**Source texts of formatted documents:**
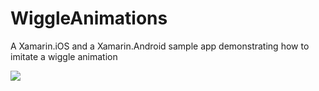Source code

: # WiggleAnimations
A Xamarin.iOS and a Xamarin.Android sample app demonstrating how to imitate a wiggle animation

![](./Demo/WiggleGif.gif)
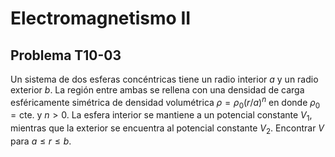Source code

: # Electromagnetismo II
## Problema T10-03

Un sistema de dos esferas concéntricas tiene un radio interior $`a`$ y un
radio exterior $`b`$. La región entre ambas se rellena con una densidad de
carga esféricamente simétrica de densidad volumétrica $`\rho = \rho_0 (r/a)^n`$
en donde $`\rho_0 = \text{cte.}`$ y $`n > 0`$. La esfera interior se
mantiene a un potencial constante $`V_1`$, mientras que la exterior se
encuentra al potencial constante $`V_2`$. Encontrar $`V`$ para
$`a\leq r \leq b`$.

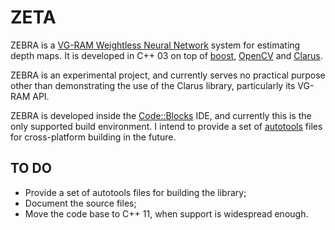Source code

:ZETA
====

ZEBRA is a [VG-RAM Weightless Neural Network](https://github.com/xperroni/Yamabiko/tree/master/2013-2) system for estimating depth maps. It is developed in C++ 03 on top of [boost](http://www.boost.org/), [OpenCV](http://opencv.org/) and [Clarus](https://github.com/xperroni/Clarus).

ZEBRA is an experimental project, and currently serves no practical purpose other than demonstrating the use of the Clarus library, particularly its VG-RAM API.

ZEBRA is developed inside the [Code::Blocks](http://www.codeblocks.org/) IDE, and currently this is the only supported build environment. I intend to provide a set of [autotools](http://www.gnu.org/savannah-checkouts/gnu/automake/manual/html_node/index.html#Top) files for cross-platform building in the future.

TO DO
-----

* Provide a set of autotools files for building the library;
* Document the source files;
* Move the code base to C++ 11, when support is widespread enough.
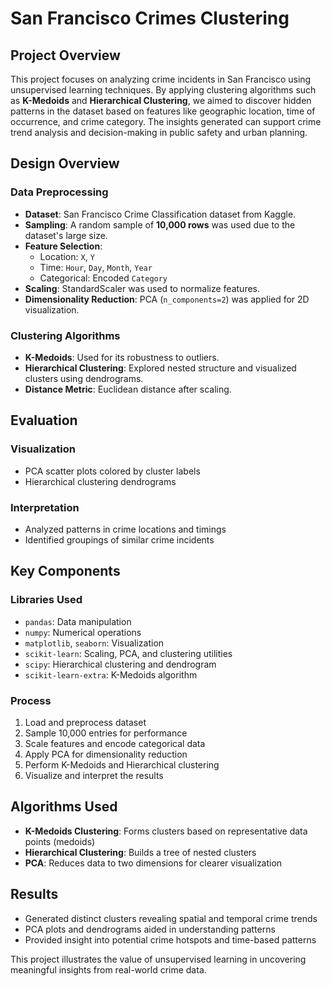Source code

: # San Francisco Crimes Clustering

## Project Overview

This project focuses on analyzing crime incidents in San Francisco using unsupervised learning techniques. By applying clustering algorithms such as **K-Medoids** and **Hierarchical Clustering**, we aimed to discover hidden patterns in the dataset based on features like geographic location, time of occurrence, and crime category. The insights generated can support crime trend analysis and decision-making in public safety and urban planning.

## Design Overview

### Data Preprocessing
- **Dataset**: San Francisco Crime Classification dataset from Kaggle.
- **Sampling**: A random sample of **10,000 rows** was used due to the dataset's large size.
- **Feature Selection**:
  - Location: `X`, `Y`
  - Time: `Hour`, `Day`, `Month`, `Year`
  - Categorical: Encoded `Category`
- **Scaling**: StandardScaler was used to normalize features.
- **Dimensionality Reduction**: PCA (`n_components=2`) was applied for 2D visualization.

### Clustering Algorithms
- **K-Medoids**: Used for its robustness to outliers.
- **Hierarchical Clustering**: Explored nested structure and visualized clusters using dendrograms.
- **Distance Metric**: Euclidean distance after scaling.

## Evaluation

### Visualization
- PCA scatter plots colored by cluster labels
- Hierarchical clustering dendrograms

### Interpretation
- Analyzed patterns in crime locations and timings
- Identified groupings of similar crime incidents

## Key Components

### Libraries Used
- `pandas`: Data manipulation
- `numpy`: Numerical operations
- `matplotlib`, `seaborn`: Visualization
- `scikit-learn`: Scaling, PCA, and clustering utilities
- `scipy`: Hierarchical clustering and dendrogram
- `scikit-learn-extra`: K-Medoids algorithm

### Process
1. Load and preprocess dataset
2. Sample 10,000 entries for performance
3. Scale features and encode categorical data
4. Apply PCA for dimensionality reduction
5. Perform K-Medoids and Hierarchical clustering
6. Visualize and interpret the results

## Algorithms Used
- **K-Medoids Clustering**: Forms clusters based on representative data points (medoids)
- **Hierarchical Clustering**: Builds a tree of nested clusters
- **PCA**: Reduces data to two dimensions for clearer visualization

## Results
- Generated distinct clusters revealing spatial and temporal crime trends
- PCA plots and dendrograms aided in understanding patterns
- Provided insight into potential crime hotspots and time-based patterns

This project illustrates the value of unsupervised learning in uncovering meaningful insights from real-world crime data.
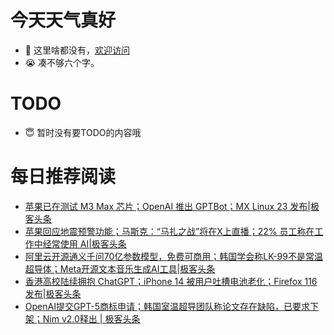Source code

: # 今天天气真好
- 👋 这里啥都没有，[欢迎访问](https://zhangfeng-ola.github.io/)
- 😭 凑不够六个字。
<!---
- 👀 I’m interested in ...
- 🌱 I’m currently learning ...
- 💞️ I’m looking to collaborate on ...
- 📫 How to reach me ...
- 😇 I'm doing something ...

--->

# TODO 
- 😇 暂时没有要TODO的内容哦

<!---
zhangfeng-ola/zhangfeng-ola is a ✨ special ✨ repository because its `README.md` (this file) appears on your GitHub profile.
You can click the Preview link to take a look at your changes.
--->

# 每日推荐阅读
<!-- BLOG-POST-LIST:START -->
- [苹果已在测试 M3 Max 芯片；OpenAI 推出 GPTBot；MX Linux 23 发布|极客头条](https://blog.csdn.net/weixin_39786569/article/details/132159857)
- [苹果回应地震预警功能；马斯克：“马扎之战”将在X上直播；22% 员工称在工作中经常使用 AI|极客头条](https://blog.csdn.net/weixin_39786569/article/details/132140072)
- [阿里云开源通义千问70亿参数模型，免费可商用；韩国学会称LK-99不是常温超导体；Meta开源文本音乐生成AI工具|极客头条](https://blog.csdn.net/weixin_39786569/article/details/132097169)
- [香港高校陆续拥抱 ChatGPT；iPhone 14 被用户吐槽电池老化；Firefox 116 发布|极客头条](https://blog.csdn.net/weixin_39786569/article/details/132076607)
- [OpenAI提交GPT-5商标申请；韩国室温超导团队称论文存在缺陷，已要求下架；Nim v2.0释出 | 极客头条](https://blog.csdn.net/weixin_39786569/article/details/132055445)
<!-- BLOG-POST-LIST:END -->
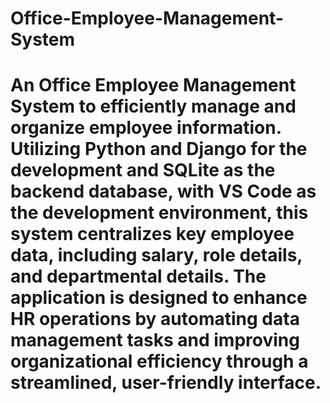 # Office-Employee-Management-System
# An Office Employee Management System to efficiently manage and organize employee information. Utilizing Python and Django for the development and SQLite as the backend database, with VS Code as the development environment, this system centralizes key employee data, including salary, role details, and departmental details. The application is designed to enhance HR operations by automating data management tasks and improving organizational efficiency through a streamlined, user-friendly interface.
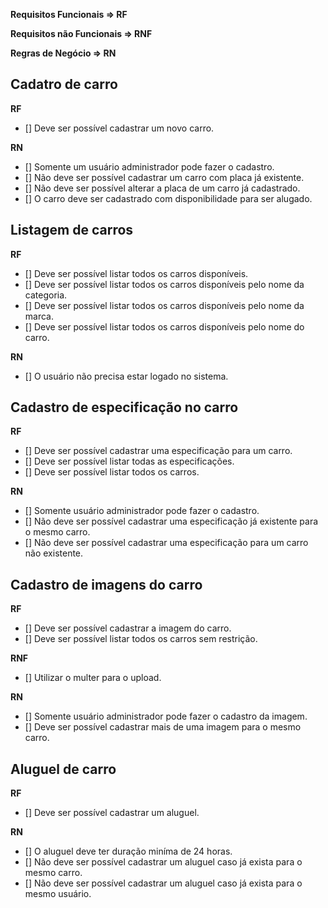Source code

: **Requisitos Funcionais => RF**

**Requisitos não Funcionais => RNF**

**Regras de Negócio => RN**

## Cadatro de carro

**RF**
- [] Deve ser possível cadastrar um novo carro.

**RN**
- [] Somente um usuário administrador pode fazer o cadastro.
- [] Não deve ser possível cadastrar um carro com placa já existente.
- [] Não deve ser possível alterar a placa de um carro já cadastrado.
- [] O carro deve ser cadastrado com disponibilidade para ser alugado.

## Listagem de carros

**RF**
- [] Deve ser possível listar todos os carros disponíveis.
- [] Deve ser possível listar todos os carros disponíveis pelo nome da categoria.
- [] Deve ser possível listar todos os carros disponíveis pelo nome da marca.
- [] Deve ser possível listar todos os carros disponíveis pelo nome do carro.

**RN**
- [] O usuário não precisa estar logado no sistema.

## Cadastro de especificação no carro

**RF**
- [] Deve ser possível cadastrar uma especificação para um carro.
- [] Deve ser possível listar todas as especificações.
- [] Deve ser possível listar todos os carros.

**RN**
- [] Somente usuário administrador pode fazer o cadastro.
- [] Não deve ser possível cadastrar uma especificação já existente para o mesmo carro.
- [] Não deve ser possível cadastrar uma especificação para um carro não existente.

## Cadastro de imagens do carro

**RF**
- [] Deve ser possível cadastrar a imagem do carro.
- [] Deve ser possível listar todos os carros sem restrição.

**RNF**
- [] Utilizar o multer para o upload.

**RN**
- [] Somente usuário administrador pode fazer o cadastro da imagem. 
- [] Deve ser possível cadastrar mais de uma imagem para o mesmo carro.

## Aluguel de carro

**RF**
- [] Deve ser possível cadastrar um aluguel.

**RN**
- [] O aluguel deve ter duração miníma de 24 horas.
- [] Não deve ser possível cadastrar um aluguel caso já exista para o mesmo carro.
- [] Não deve ser possível cadastrar um aluguel caso já exista para o mesmo usuário.
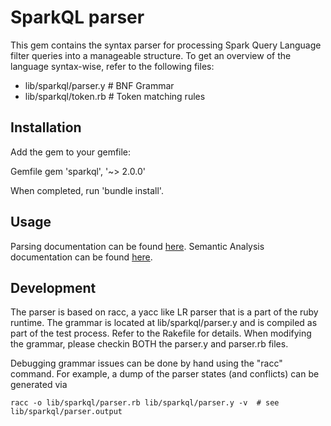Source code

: SparkQL parser
=====================
This gem contains the syntax parser for processing Spark Query Language filter queries into a manageable
structure. To get an overview of the language syntax-wise, refer to the following files:

* lib/sparkql/parser.y   # BNF Grammar
* lib/sparkql/token.rb   # Token matching rules

Installation
-------------

Add the gem to your gemfile:

Gemfile
	gem 'sparkql', '~> 2.0.0'

When completed, run 'bundle install'.


Usage
-------------

Parsing documentation can be found [here](docs/PARSING.md).
Semantic Analysis documentation can be found [here](docs/SEMANTIC_ANALYSIS.md).

Development
-------------
The parser is based on racc, a yacc like LR parser that is a part of the ruby runtime.  The grammar
is located at lib/sparkql/parser.y and is compiled as part of the test process.  Refer to the
Rakefile for details. When modifying the grammar, please checkin BOTH the parser.y and parser.rb
files.

Debugging grammar issues can be done by hand using the "racc" command. For example, a dump of the
parser states (and conflicts) can be generated via

	racc -o lib/sparkql/parser.rb lib/sparkql/parser.y -v  # see lib/sparkql/parser.output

**What to work on:**
Every line above that includes the string "administrador" needs to be copied.

**Expected answer:**
- [] Somente um usuário administrador pode fazer o cadastro.
- [] Somente usuário administrador pode fazer o cadastro.
- [] Somente usuário administrador pode fazer o cadastro da imagem. 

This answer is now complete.